TAHAPAN BERDAKWAH DIJALAN ALLAH
Tiga Tahun berdakwah secara Sembunyi-sembunyi
Seperti yang sudah diketahui bahwa kota Mekkah merupakan sentra agama bagi bangsa Arab. Disana terdapat para pengabdi ka'bah dan tiang sandaran bagi berhala dan patungpatung yang dianggap suci oleh seluruh bangsa Arab. Untuk mencapai target perbaikan yang memadai terhadap kondisi yang ada nampaknya akan bertambah sulit dan keras kalau jauh dari jangkauan kondisionalnya. Karenanya, kondisi tersebut membutuhkan tekad baja yang tak gampang tergoyahkan oleh beruntunnya peristiwa alam dan peristiwa yang menimpa; maka yaitu bijaksana dalam menghadapi hal itu, memulai dakwah secara sirri (sembunyisembunyi) semoga penduduk Mekkah tidak dikagetkan dengan hal yang (bisa saja) memancing emosi mereka.

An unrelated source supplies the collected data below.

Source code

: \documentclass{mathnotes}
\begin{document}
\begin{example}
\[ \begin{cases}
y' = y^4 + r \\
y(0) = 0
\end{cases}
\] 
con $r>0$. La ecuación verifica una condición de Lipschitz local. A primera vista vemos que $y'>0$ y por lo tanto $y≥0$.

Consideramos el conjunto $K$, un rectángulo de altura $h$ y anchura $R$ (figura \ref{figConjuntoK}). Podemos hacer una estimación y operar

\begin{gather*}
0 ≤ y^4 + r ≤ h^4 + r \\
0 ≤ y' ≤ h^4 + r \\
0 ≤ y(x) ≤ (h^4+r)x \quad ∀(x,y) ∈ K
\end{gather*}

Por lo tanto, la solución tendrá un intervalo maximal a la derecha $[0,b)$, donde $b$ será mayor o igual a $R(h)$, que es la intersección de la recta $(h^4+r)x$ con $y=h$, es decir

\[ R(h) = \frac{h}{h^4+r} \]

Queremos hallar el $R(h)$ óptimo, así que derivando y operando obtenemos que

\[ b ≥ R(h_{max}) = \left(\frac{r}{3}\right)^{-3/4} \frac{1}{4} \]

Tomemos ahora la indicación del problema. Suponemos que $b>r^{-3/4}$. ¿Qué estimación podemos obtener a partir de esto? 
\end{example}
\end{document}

Kaum Muslimin yang Pertama Kali Masuk Islam
Sudah merupakan sesuatu yang lumrah bila yang pertama-tama dilakukan oleh Rasulullah Shallallâhu 'alaihi wasallam yaitu memberikan Islam kepada orang-orang yang erat hubungannya dengan beliau, keluarga besar serta shahabat-shahabat karib beliau; mereka semua didakwahi oleh dia untuk memeluk Islam. Beliau juga tak lupa mendakwahi orang yang sudah saling mengenal dengan dia dan mempunyai sifat baik dan suka berbuat baik, mereka yang dia kenal sebagai orang-orang yang mengasihi Allah al-Haq dan kebaikan atau mereka yang mengenal dia Shallallâhu 'alaihi wasallam sebagai sosok yang selalu menjunjung tinggi nilai kejujuran dan keshalihan. Hasilnya, banyak diantara mereka – yang tidak sedikitpun dibayangi oleh keraguan terhadap keagungan, kebesaran jiwa Rasulullah serta kebenaran isu yang dibawanya- merespons dengan baik dakwah beliau. Mereka ini dalam sejarah Islam dikenal sebagai as-Saabiquun al-Awwalluun (orangorang yang paling dahulu dan pertama masuk Islam).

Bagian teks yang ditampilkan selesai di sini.